The one interesting thing about the campaign is that it uses for talent the first generation of so-called “Vine celebrities.” These are everyday folks who have followed in the footsteps of their YouTube predecessors by mastering the format well ahead of others. People like Jason Nash, who stars in this series as Vince the bad date guy, are joined by others like Brittany Furlan, KC James and Arielle Vandenberg -- each of whom have carved out thousands of Vine followers with their cute series of 6-second pieces.

The ironic suitability of this match is as subtle as the video messages themselves. The masters of the shortest video form on the smallest screen are recruited to sell the big-screen, long-form experience. Yeah, we get it. But did Regal? The Vine stars are out of their element and their range in starring in short videos that seem epic compared to Vine. Why did Regal recruit them if not to leverage their talent, not just their Vine reach? Sure, there will be some promotion from the Vine stars themselves on that social network. But most of the Vines these amateurs make on their own are pithier and more creative than this branded online series.

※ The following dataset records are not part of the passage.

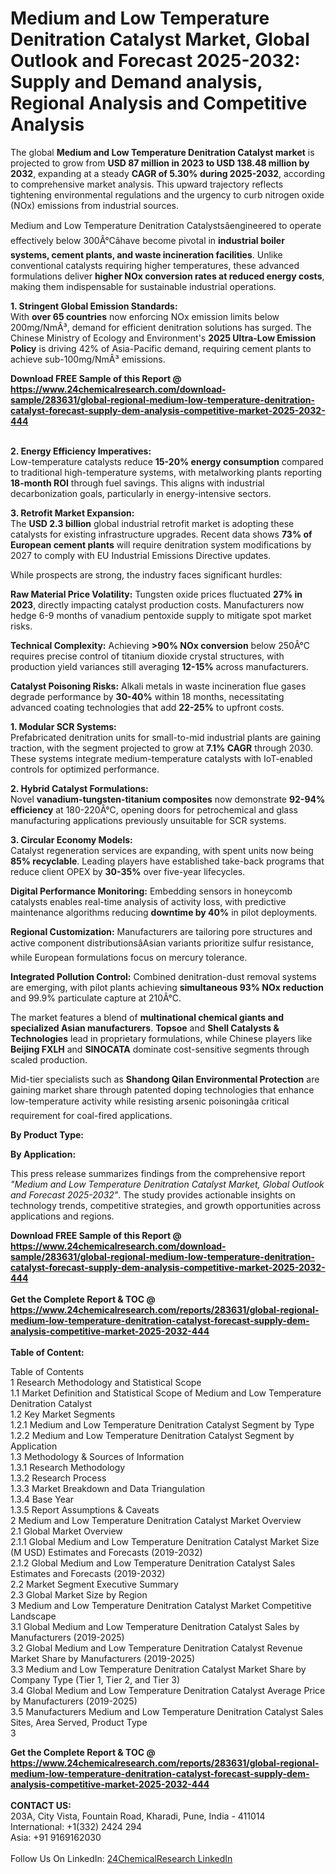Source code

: <h1>Medium and Low Temperature Denitration Catalyst Market, Global Outlook and Forecast 2025-2032: Supply and Demand analysis, Regional Analysis and Competitive Analysis</h1><p>The global <strong>Medium and Low Temperature Denitration Catalyst market</strong> is projected to grow from <strong>USD 87 million in 2023 to USD 138.48 million by 2032</strong>, expanding at a steady <strong>CAGR of 5.30% during 2025-2032</strong>, according to comprehensive market analysis. This upward trajectory reflects tightening environmental regulations and the urgency to curb nitrogen oxide (NOx) emissions from industrial sources.</p><p>Medium and Low Temperature Denitration Catalystsâengineered to operate effectively below 300Â°Câhave become pivotal in <strong>industrial boiler systems, cement plants, and waste incineration facilities</strong>. Unlike conventional catalysts requiring higher temperatures, these advanced formulations deliver <strong>higher NOx conversion rates at reduced energy costs</strong>, making them indispensable for sustainable industrial operations.</p><p><strong>1. Stringent Global Emission Standards:</strong><br>
With <strong>over 65 countries</strong> now enforcing NOx emission limits below 200mg/NmÂ³, demand for efficient denitration solutions has surged. The Chinese Ministry of Ecology and Environment's <strong>2025 Ultra-Low Emission Policy</strong> is driving 42% of Asia-Pacific demand, requiring cement plants to achieve sub-100mg/NmÂ³ emissions.</p><div><b>Download FREE Sample of this Report @ 
            <a href="https://www.24chemicalresearch.com/download-sample/283631/global-regional-medium-low-temperature-denitration-catalyst-forecast-supply-dem-analysis-competitive-market-2025-2032-444">
            https://www.24chemicalresearch.com/download-sample/283631/global-regional-medium-low-temperature-denitration-catalyst-forecast-supply-dem-analysis-competitive-market-2025-2032-444</a></b></div><br><p><strong>2. Energy Efficiency Imperatives:</strong><br>
Low-temperature catalysts reduce <strong>15-20% energy consumption</strong> compared to traditional high-temperature systems, with metalworking plants reporting <strong>18-month ROI</strong> through fuel savings. This aligns with industrial decarbonization goals, particularly in energy-intensive sectors.</p><p><strong>3. Retrofit Market Expansion:</strong><br>
The <strong>USD 2.3 billion</strong> global industrial retrofit market is adopting these catalysts for existing infrastructure upgrades. Recent data shows <strong>73% of European cement plants</strong> will require denitration system modifications by 2027 to comply with EU Industrial Emissions Directive updates.</p><p>While prospects are strong, the industry faces significant hurdles:</p><p><strong>Raw Material Price Volatility:</strong> Tungsten oxide prices fluctuated <strong>27% in 2023</strong>, directly impacting catalyst production costs. Manufacturers now hedge 6-9 months of vanadium pentoxide supply to mitigate spot market risks.</p><p><strong>Technical Complexity:</strong> Achieving <strong>&gt;90% NOx conversion</strong> below 250Â°C requires precise control of titanium dioxide crystal structures, with production yield variances still averaging <strong>12-15%</strong> across manufacturers.</p><p><strong>Catalyst Poisoning Risks:</strong> Alkali metals in waste incineration flue gases degrade performance by <strong>30-40%</strong> within 18 months, necessitating advanced coating technologies that add <strong>22-25%</strong> to upfront costs.</p><p><strong>1. Modular SCR Systems:</strong><br>
Prefabricated denitration units for small-to-mid industrial plants are gaining traction, with the segment projected to grow at <strong>7.1% CAGR</strong> through 2030. These systems integrate medium-temperature catalysts with IoT-enabled controls for optimized performance.</p><p><strong>2. Hybrid Catalyst Formulations:</strong><br>
Novel <strong>vanadium-tungsten-titanium composites</strong> now demonstrate <strong>92-94% efficiency</strong> at 180-220Â°C, opening doors for petrochemical and glass manufacturing applications previously unsuitable for SCR systems.</p><p><strong>3. Circular Economy Models:</strong><br>
Catalyst regeneration services are expanding, with spent units now being <strong>85% recyclable</strong>. Leading players have established take-back programs that reduce client OPEX by <strong>30-35%</strong> over five-year lifecycles.</p><p><strong>Digital Performance Monitoring:</strong> Embedding sensors in honeycomb catalysts enables real-time analysis of activity loss, with predictive maintenance algorithms reducing <strong>downtime by 40%</strong> in pilot deployments.</p><p><strong>Regional Customization:</strong> Manufacturers are tailoring pore structures and active component distributionsâAsian variants prioritize sulfur resistance, while European formulations focus on mercury tolerance.</p><p><strong>Integrated Pollution Control:</strong> Combined denitration-dust removal systems are emerging, with pilot plants achieving <strong>simultaneous 93% NOx reduction</strong> and 99.9% particulate capture at 210Â°C.</p><p>The market features a blend of <strong>multinational chemical giants and specialized Asian manufacturers</strong>. <strong>Topsoe</strong> and <strong>Shell Catalysts &amp; Technologies</strong> lead in proprietary formulations, while Chinese players like <strong>Beijing FXLH</strong> and <strong>SINOCATA</strong> dominate cost-sensitive segments through scaled production.</p><p>Mid-tier specialists such as <strong>Shandong Qilan Environmental Protection</strong> are gaining market share through patented doping technologies that enhance low-temperature activity while resisting arsenic poisoningâa critical requirement for coal-fired applications.</p><p><strong>By Product Type:</strong></p><p><strong>By Application:</strong></p><p>This press release summarizes findings from the comprehensive report <em>"Medium and Low Temperature Denitration Catalyst Market, Global Outlook and Forecast 2025-2032"</em>. The study provides actionable insights on technology trends, competitive strategies, and growth opportunities across applications and regions.</p><div><b>Download FREE Sample of this Report @ 
            <a href="https://www.24chemicalresearch.com/download-sample/283631/global-regional-medium-low-temperature-denitration-catalyst-forecast-supply-dem-analysis-competitive-market-2025-2032-444">
            https://www.24chemicalresearch.com/download-sample/283631/global-regional-medium-low-temperature-denitration-catalyst-forecast-supply-dem-analysis-competitive-market-2025-2032-444</a></b></div><br><div><b>Get the Complete Report & TOC @ 
            <a href="https://www.24chemicalresearch.com/reports/283631/global-regional-medium-low-temperature-denitration-catalyst-forecast-supply-dem-analysis-competitive-market-2025-2032-444">
            https://www.24chemicalresearch.com/reports/283631/global-regional-medium-low-temperature-denitration-catalyst-forecast-supply-dem-analysis-competitive-market-2025-2032-444</a></b></div><br>
            <b>Table of Content:</b><p>Table of Contents<br />
1 Research Methodology and Statistical Scope<br />
1.1 Market Definition and Statistical Scope of Medium and Low Temperature Denitration Catalyst<br />
1.2 Key Market Segments<br />
1.2.1 Medium and Low Temperature Denitration Catalyst Segment by Type<br />
1.2.2 Medium and Low Temperature Denitration Catalyst Segment by Application<br />
1.3 Methodology & Sources of Information<br />
1.3.1 Research Methodology<br />
1.3.2 Research Process<br />
1.3.3 Market Breakdown and Data Triangulation<br />
1.3.4 Base Year<br />
1.3.5 Report Assumptions & Caveats<br />
2 Medium and Low Temperature Denitration Catalyst Market Overview<br />
2.1 Global Market Overview<br />
2.1.1 Global Medium and Low Temperature Denitration Catalyst Market Size (M USD) Estimates and Forecasts (2019-2032)<br />
2.1.2 Global Medium and Low Temperature Denitration Catalyst Sales Estimates and Forecasts (2019-2032)<br />
2.2 Market Segment Executive Summary<br />
2.3 Global Market Size by Region<br />
3 Medium and Low Temperature Denitration Catalyst Market Competitive Landscape<br />
3.1 Global Medium and Low Temperature Denitration Catalyst Sales by Manufacturers (2019-2025)<br />
3.2 Global Medium and Low Temperature Denitration Catalyst Revenue Market Share by Manufacturers (2019-2025)<br />
3.3 Medium and Low Temperature Denitration Catalyst Market Share by Company Type (Tier 1, Tier 2, and Tier 3)<br />
3.4 Global Medium and Low Temperature Denitration Catalyst Average Price by Manufacturers (2019-2025)<br />
3.5 Manufacturers Medium and Low Temperature Denitration Catalyst Sales Sites, Area Served, Product Type<br />
3</p><div><b>Get the Complete Report & TOC @ 
            <a href="https://www.24chemicalresearch.com/reports/283631/global-regional-medium-low-temperature-denitration-catalyst-forecast-supply-dem-analysis-competitive-market-2025-2032-444">
            https://www.24chemicalresearch.com/reports/283631/global-regional-medium-low-temperature-denitration-catalyst-forecast-supply-dem-analysis-competitive-market-2025-2032-444</a></b></div><br><b>CONTACT US:</b><br>
            203A, City Vista, Fountain Road, Kharadi, Pune, India - 411014<br>
            International: +1(332) 2424 294<br>
            Asia: +91 9169162030 <br><br>
            Follow Us On LinkedIn: <a href="https://www.linkedin.com/company/24chemicalresearch/">24ChemicalResearch LinkedIn</a>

Some of these filmmakers, most notably James and Vandenberg, really are talented explorers of the six-second form. If Vine has an internal aesthetic, it is closest to the three-panel comic strip of the Calvin & Hobbes variety or the one-panels of Gary Larson. The video has to absorb you into its scene and logic quickly and then deliver a punch line. Vandenberg has over 350,000 followers, and rightly so. Her nano-length comic scenes and black humor characters like Homeless Barbie are sharply conceived and well-executed.

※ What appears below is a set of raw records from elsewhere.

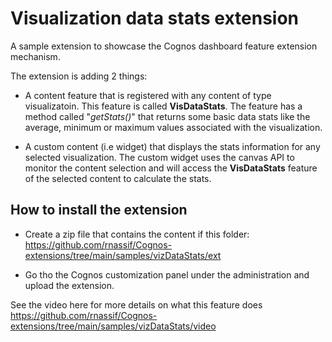 # Visualization data stats extension
A sample extension to showcase the Cognos dashboard feature extension mechanism.

The extension is adding 2 things:

- A content feature that is registered with any content of type visualizatoin. This feature is called **VisDataStats**. The feature has a method called "*getStats()*" that returns some basic data stats like the average, minimum or maximum values associated with the visualization.


- A custom content (i.e widget) that displays the stats information for any selected visualization. The custom widget uses the canvas API to monitor the content selection and will access the **VisDataStats** feature of the selected content to calculate the stats.


## How to install the extension
- Create a zip file that contains the content if this folder:
https://github.com/rnassif/Cognos-extensions/tree/main/samples/vizDataStats/ext

- Go tho the Cognos customization panel under the administration and upload the extension.


See the video here for more details on what this feature does
https://github.com/rnassif/Cognos-extensions/tree/main/samples/vizDataStats/video






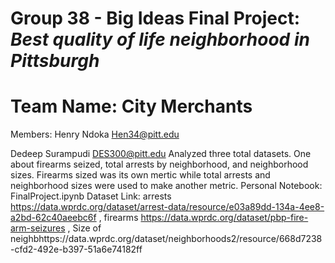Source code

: # Group 38 - Big Ideas Final Project: _Best quality of life neighborhood in Pittsburgh_
# Team Name: City Merchants
Members: Henry Ndoka Hen34@pitt.edu

Dedeep Surampudi DES300@pitt.edu
Analyzed three total datasets. One about firearms seized, total arrests by neighborhood, and neighborhood sizes. Firearms sized was its own mertic while total arrests and neighborhood sizes were used to make another metric.
Personal Notebook: FinalProject.ipynb
Dataset Link: arrests https://data.wprdc.org/dataset/arrest-data/resource/e03a89dd-134a-4ee8-a2bd-62c40aeebc6f , firearms https://data.wprdc.org/dataset/pbp-fire-arm-seizures , 
Size of neighbhttps://data.wprdc.org/dataset/neighborhoods2/resource/668d7238-cfd2-492e-b397-51a6e74182ff



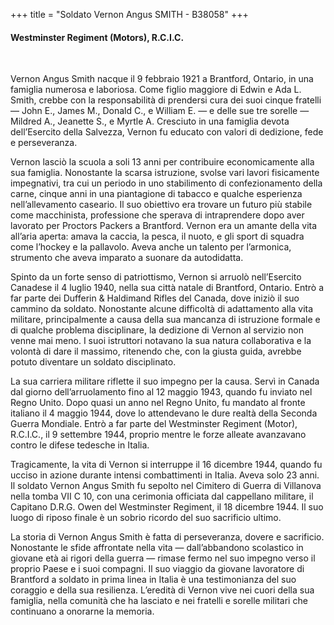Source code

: +++
title = "Soldato Vernon Angus SMITH - B38058"
+++

#### Westminster Regiment (Motors), R.C.I.C.
<br>


Vernon Angus Smith nacque il 9 febbraio 1921 a Brantford, Ontario, in una famiglia numerosa e laboriosa. Come figlio maggiore di Edwin e Ada L. Smith, crebbe con la responsabilità di prendersi cura dei suoi cinque fratelli — John E., James M., Donald C., e William E. — e delle sue tre sorelle — Mildred A., Jeanette S., e Myrtle A. Cresciuto in una famiglia devota dell’Esercito della Salvezza, Vernon fu educato con valori di dedizione, fede e perseveranza.

Vernon lasciò la scuola a soli 13 anni per contribuire economicamente alla sua famiglia. Nonostante la scarsa istruzione, svolse vari lavori fisicamente impegnativi, tra cui un periodo in uno stabilimento di confezionamento della carne, cinque anni in una piantagione di tabacco e qualche esperienza nell’allevamento caseario. Il suo obiettivo era trovare un futuro più stabile come macchinista, professione che sperava di intraprendere dopo aver lavorato per Proctors Packers a Brantford. Vernon era un amante della vita all’aria aperta: amava la caccia, la pesca, il nuoto, e gli sport di squadra come l’hockey e la pallavolo. Aveva anche un talento per l’armonica, strumento che aveva imparato a suonare da autodidatta.

Spinto da un forte senso di patriottismo, Vernon si arruolò nell’Esercito Canadese il 4 luglio 1940, nella sua città natale di Brantford, Ontario. Entrò a far parte dei Dufferin & Haldimand Rifles del Canada, dove iniziò il suo cammino da soldato. Nonostante alcune difficoltà di adattamento alla vita militare, principalmente a causa della sua mancanza di istruzione formale e di qualche problema disciplinare, la dedizione di Vernon al servizio non venne mai meno. I suoi istruttori notavano la sua natura collaborativa e la volontà di dare il massimo, ritenendo che, con la giusta guida, avrebbe potuto diventare un soldato disciplinato.

La sua carriera militare riflette il suo impegno per la causa. Servì in Canada dal giorno dell’arruolamento fino al 12 maggio 1943, quando fu inviato nel Regno Unito. Dopo quasi un anno nel Regno Unito, fu mandato al fronte italiano il 4 maggio 1944, dove lo attendevano le dure realtà della Seconda Guerra Mondiale. Entrò a far parte del Westminster Regiment (Motor), R.C.I.C., il 9 settembre 1944, proprio mentre le forze alleate avanzavano contro le difese tedesche in Italia.

Tragicamente, la vita di Vernon si interruppe il 16 dicembre 1944, quando fu ucciso in azione durante intensi combattimenti in Italia. Aveva solo 23 anni. Il soldato Vernon Angus Smith fu sepolto nel Cimitero di Guerra di Villanova nella tomba VII C 10, con una cerimonia officiata dal cappellano militare, il Capitano D.R.G. Owen del Westminster Regiment, il 18 dicembre 1944. 
Il suo luogo di riposo finale è un sobrio ricordo del suo sacrificio ultimo.

La storia di Vernon Angus Smith è fatta di perseveranza, dovere e sacrificio. Nonostante le sfide affrontate nella vita — dall’abbandono scolastico in giovane età ai rigori della guerra — rimase fermo nel suo impegno verso il proprio Paese e i suoi compagni. Il suo viaggio da giovane lavoratore di Brantford a soldato in prima linea in Italia è una testimonianza del suo coraggio e della sua resilienza. 
L’eredità di Vernon vive nei cuori della sua famiglia, nella comunità che ha lasciato e nei fratelli e sorelle militari che continuano a onorarne la memoria.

Ironically, Regal's much longer branded videos are composed of multiple scenes that achingly make the point about the weaknesses of home theater. Any one of them could have been made funnier and less pedantic in the hands of one of the Vine makers they recruited.

To their credit, Regal and its agency are making better use of the Vine celeb James on Vine itself. James challenged his followers to give a post 100,000 likes, and he would go to a Regal Cinema with a horse. They did and he did. We wish some of that good horse sense would rub off on the Web campaign.